Luke Evans, the Welsh leading man of No One Lives, was most recently seen onscreen as Owen Shaw, the antagonist in the sixth Fast and the Furious movie.
And as eminently and instantly forgettable a villain as Shaw was, so it proved one of the most memorable moments of that multiplex-conquering monument to muscle, muscle cars and not a whole lot else arrived post-credits, when (ahem, SPOILER alert) True LAD.com’s icon of the decade, Jason Statham, suddenly popped up as Shaw’s vengeful brother.
Said cameo from The Stath prompted no little appreciative whooping and hollering in the Fast & Furious 6 screening I was present at, and No One Lives feels like Evans’ attempt to claim at least a fraction of the chrome-domed ass-kicker’s fanatical following for himself. He’s certainly got the rasping tough guy voice down pat. Indeed, he sounds like he’s auditioning to play Batman in the next Asylum mockbuster.

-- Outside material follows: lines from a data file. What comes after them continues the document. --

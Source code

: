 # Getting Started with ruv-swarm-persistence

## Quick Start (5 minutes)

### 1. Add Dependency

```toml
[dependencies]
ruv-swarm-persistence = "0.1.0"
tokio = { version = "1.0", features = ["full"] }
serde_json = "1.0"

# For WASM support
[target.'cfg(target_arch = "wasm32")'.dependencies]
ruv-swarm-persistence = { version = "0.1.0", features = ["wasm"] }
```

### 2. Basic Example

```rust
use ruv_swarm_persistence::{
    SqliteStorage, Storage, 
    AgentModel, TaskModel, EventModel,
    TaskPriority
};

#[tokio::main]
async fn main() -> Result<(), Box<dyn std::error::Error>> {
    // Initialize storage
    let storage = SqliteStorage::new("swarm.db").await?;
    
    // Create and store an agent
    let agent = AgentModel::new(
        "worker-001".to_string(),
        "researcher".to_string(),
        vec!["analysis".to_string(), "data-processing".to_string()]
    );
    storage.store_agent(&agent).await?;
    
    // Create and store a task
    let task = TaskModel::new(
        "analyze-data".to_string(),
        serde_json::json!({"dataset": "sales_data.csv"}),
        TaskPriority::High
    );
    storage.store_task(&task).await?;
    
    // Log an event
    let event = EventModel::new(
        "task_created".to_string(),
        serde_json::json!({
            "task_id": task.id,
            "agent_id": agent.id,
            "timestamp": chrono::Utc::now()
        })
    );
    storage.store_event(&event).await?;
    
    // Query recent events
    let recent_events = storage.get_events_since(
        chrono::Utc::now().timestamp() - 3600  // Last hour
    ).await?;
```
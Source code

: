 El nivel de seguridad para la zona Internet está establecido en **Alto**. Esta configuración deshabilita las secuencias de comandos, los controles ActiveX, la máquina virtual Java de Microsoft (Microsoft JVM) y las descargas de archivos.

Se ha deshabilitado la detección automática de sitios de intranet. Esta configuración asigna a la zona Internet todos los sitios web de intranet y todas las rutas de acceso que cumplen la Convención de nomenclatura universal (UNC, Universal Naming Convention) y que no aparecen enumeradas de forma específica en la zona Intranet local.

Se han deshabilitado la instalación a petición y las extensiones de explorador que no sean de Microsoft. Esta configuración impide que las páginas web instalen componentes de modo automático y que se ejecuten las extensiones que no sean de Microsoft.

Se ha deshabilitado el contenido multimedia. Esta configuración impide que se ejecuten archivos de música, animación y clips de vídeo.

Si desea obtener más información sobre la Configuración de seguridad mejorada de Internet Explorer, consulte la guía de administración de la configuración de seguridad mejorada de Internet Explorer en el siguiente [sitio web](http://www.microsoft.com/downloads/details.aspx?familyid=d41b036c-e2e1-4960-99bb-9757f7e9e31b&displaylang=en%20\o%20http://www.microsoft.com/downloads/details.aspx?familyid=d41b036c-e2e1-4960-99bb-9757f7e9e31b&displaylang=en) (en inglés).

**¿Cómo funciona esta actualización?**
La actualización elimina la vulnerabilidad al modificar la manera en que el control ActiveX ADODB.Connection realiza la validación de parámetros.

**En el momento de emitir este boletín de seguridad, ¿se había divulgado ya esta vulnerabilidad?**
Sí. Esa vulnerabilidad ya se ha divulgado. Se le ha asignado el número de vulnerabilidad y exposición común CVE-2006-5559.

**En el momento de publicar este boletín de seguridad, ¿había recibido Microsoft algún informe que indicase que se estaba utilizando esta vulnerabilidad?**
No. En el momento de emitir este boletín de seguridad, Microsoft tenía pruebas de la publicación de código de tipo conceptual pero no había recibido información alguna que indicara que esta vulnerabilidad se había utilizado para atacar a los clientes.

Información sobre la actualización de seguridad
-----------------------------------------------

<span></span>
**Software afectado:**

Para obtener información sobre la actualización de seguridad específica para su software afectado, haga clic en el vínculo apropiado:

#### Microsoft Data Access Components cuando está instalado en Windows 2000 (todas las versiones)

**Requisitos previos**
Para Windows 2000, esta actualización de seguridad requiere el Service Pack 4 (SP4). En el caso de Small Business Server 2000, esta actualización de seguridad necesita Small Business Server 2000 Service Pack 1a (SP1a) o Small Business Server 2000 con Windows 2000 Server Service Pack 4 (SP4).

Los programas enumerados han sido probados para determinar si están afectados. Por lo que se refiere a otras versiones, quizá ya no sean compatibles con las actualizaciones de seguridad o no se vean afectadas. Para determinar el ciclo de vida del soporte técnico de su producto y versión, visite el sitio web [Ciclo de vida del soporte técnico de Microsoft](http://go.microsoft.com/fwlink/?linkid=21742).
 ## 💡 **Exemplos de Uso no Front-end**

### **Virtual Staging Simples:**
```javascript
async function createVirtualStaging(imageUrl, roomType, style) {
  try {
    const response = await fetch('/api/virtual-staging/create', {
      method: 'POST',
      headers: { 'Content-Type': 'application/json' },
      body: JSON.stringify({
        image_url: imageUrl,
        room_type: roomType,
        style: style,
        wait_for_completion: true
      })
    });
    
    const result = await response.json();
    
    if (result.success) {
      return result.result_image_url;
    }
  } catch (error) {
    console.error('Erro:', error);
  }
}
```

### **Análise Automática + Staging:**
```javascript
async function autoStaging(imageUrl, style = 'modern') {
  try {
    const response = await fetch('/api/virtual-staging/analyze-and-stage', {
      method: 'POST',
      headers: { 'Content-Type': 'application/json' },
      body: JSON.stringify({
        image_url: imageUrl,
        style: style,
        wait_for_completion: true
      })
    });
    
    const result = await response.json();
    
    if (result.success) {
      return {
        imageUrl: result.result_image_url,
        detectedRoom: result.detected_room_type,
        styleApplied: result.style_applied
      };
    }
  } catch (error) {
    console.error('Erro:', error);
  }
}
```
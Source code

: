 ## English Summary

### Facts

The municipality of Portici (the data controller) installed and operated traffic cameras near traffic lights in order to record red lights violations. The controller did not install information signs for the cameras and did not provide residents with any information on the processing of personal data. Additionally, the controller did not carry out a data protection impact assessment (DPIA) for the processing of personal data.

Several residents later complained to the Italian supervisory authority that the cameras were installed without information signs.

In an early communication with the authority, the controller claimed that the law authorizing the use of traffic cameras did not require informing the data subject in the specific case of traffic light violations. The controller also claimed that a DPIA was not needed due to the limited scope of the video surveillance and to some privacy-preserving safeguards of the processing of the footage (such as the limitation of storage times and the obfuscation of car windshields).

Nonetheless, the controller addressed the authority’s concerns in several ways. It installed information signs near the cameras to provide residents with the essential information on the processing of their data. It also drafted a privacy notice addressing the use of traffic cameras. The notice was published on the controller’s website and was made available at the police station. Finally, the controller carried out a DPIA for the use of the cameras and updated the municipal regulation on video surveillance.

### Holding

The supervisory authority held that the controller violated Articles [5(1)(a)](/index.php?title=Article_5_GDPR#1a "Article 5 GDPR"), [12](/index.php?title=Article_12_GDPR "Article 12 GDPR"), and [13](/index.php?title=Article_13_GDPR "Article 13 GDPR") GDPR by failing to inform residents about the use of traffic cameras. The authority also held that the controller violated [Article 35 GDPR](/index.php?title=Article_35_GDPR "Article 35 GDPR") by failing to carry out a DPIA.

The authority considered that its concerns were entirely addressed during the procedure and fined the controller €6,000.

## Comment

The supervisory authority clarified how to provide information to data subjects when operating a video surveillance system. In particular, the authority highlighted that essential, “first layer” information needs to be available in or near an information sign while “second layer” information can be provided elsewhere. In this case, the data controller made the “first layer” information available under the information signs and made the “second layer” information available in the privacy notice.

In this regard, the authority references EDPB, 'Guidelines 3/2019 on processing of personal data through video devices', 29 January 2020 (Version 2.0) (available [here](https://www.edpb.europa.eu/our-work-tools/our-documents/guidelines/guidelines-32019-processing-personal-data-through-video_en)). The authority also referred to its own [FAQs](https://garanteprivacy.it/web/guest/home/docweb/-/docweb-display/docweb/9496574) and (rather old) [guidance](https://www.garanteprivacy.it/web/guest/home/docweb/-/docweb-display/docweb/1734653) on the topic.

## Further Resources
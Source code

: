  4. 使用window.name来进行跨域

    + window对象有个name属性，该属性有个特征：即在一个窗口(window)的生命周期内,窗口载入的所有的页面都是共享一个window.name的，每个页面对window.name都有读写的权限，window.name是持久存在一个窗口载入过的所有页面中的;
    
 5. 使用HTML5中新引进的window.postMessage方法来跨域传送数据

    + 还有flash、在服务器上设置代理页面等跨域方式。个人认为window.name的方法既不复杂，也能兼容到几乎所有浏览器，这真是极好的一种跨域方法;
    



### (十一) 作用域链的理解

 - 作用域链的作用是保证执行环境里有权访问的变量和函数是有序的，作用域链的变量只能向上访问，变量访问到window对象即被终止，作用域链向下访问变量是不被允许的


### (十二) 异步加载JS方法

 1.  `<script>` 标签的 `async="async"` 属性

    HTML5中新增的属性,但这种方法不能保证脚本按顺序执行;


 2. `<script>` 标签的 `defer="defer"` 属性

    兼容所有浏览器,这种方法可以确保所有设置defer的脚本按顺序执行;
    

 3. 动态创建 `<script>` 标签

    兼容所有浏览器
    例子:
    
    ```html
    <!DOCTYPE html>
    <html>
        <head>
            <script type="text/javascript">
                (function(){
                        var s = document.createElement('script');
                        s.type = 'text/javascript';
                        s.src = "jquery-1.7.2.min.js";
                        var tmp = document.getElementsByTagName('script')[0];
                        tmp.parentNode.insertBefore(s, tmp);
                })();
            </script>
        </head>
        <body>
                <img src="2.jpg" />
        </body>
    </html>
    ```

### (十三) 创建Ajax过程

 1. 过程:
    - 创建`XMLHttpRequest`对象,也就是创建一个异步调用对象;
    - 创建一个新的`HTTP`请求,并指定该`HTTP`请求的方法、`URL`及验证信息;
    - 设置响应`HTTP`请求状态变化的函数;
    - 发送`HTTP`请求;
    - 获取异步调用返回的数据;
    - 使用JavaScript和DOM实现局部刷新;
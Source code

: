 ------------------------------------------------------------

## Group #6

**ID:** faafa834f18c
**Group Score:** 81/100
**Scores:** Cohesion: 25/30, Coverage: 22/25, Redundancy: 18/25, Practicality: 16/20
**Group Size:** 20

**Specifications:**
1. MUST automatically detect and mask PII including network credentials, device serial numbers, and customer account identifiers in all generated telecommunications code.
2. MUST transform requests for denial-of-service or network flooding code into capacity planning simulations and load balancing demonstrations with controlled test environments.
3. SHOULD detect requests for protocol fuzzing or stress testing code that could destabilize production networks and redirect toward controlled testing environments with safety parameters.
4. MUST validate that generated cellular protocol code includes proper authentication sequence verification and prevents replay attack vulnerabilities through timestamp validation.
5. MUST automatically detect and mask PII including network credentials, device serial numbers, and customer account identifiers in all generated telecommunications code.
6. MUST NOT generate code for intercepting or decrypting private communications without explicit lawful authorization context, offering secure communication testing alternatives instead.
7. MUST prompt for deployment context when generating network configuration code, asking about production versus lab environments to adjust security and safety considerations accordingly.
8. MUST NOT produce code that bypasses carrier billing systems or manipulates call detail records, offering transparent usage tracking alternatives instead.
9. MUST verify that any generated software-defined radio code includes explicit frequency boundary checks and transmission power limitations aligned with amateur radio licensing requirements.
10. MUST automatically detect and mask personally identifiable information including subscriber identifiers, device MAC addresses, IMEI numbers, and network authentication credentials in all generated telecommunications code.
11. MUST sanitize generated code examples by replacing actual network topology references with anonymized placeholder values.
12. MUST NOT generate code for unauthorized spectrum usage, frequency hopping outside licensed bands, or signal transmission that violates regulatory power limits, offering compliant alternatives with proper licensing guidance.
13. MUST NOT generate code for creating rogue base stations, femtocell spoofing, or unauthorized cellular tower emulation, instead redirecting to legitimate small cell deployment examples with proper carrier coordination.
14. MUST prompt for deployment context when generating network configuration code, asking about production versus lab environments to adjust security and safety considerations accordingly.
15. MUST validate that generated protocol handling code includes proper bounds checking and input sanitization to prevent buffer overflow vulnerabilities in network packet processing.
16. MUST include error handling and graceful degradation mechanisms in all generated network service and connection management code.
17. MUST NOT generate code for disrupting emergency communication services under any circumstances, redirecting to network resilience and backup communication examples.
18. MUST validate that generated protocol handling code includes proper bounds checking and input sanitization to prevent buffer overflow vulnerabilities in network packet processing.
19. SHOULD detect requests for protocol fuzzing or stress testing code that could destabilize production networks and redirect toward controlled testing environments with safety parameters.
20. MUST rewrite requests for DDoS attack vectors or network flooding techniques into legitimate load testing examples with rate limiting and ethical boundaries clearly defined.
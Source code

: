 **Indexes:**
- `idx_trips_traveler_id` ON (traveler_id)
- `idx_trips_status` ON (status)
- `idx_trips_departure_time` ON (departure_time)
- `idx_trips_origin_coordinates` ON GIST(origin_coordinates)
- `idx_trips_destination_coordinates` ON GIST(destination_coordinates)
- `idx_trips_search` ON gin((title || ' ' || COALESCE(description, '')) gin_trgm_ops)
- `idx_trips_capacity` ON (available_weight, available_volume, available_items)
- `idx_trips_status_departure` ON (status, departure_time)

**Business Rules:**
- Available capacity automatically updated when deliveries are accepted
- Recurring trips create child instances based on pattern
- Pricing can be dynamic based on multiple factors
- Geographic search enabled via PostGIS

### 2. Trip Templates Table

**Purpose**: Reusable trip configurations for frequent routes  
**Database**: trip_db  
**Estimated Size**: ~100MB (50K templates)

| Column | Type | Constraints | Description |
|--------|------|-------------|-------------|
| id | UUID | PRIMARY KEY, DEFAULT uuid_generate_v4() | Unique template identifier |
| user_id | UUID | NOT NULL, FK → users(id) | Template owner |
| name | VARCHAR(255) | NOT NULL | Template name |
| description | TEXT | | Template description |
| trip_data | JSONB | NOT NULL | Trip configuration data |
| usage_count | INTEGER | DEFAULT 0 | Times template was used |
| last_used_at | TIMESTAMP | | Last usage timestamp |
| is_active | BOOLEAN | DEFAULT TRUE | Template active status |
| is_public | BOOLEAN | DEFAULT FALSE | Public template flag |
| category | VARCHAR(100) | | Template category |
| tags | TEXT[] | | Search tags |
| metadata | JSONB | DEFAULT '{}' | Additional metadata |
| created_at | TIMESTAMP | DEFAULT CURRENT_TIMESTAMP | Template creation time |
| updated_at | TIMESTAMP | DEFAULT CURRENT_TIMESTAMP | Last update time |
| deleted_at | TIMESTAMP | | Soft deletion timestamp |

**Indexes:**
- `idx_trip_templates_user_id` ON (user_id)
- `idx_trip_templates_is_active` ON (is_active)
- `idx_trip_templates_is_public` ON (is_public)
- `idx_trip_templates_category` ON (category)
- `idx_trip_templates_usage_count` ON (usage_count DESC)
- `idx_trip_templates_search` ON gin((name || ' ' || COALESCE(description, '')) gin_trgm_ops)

Originally cast in the Ryan Gosling role in Only God Forgives before dropping out to star as Bard the Bowman in the next two Hobbit movies, Evans here at last gets to play a violent, taciturn fatalist; a kind of trailer-towing Hannibal Lector, with a spot of everyone’s favourite Robin Hood-serial killer, Dexter, tossed in.
But as painful as the grisly fates his Driver character metes out to No One Lives’ cast of one-dimensional stooges appear to be, nothing in this movie hurts so bad as its obvious desire to be the next so-terrible-it’s-great cult sensation.
Directed by Ryûhei Kitamura, whose prior US-made horror, Midnight Meat Train, was the victim of studio politics and a botched stateside release, and produced by WWE Studios, the acting is largely on a par with the standard of dramatics upon which the latter organisation’s grappling empire has been built.
Passable enough in the case of actual WWE star Brodus Clay, who cameos as an ill-fated enforcer (he actually enjoys the film’s most memorable moment after his character has expired, becoming the key prop in an OTT spin on the aforementioned Hannibal Lector’s ‘masked’ escape in Silence of the Lambs). Pretty unforgivable on the part of Lee Tergesen, who is so limp as gangster Hoag as to negate all goodwill you might feel towards the actor – previously part of the greatest-ever small screen ensemble in HBO prison drama Oz.
No One Lives doesn’t even live up to its own billing, with a number of survivors emerging from the whole bloody scenario, most likely owing to the studio’s hunger for potential sequels. But the one area where the title DOES ring true is in encapsulating the empty implausibility of its cast of characters; cartoon figures, one and all, with the same ring of truth about them as a Luis Suarez tumble in the penalty box.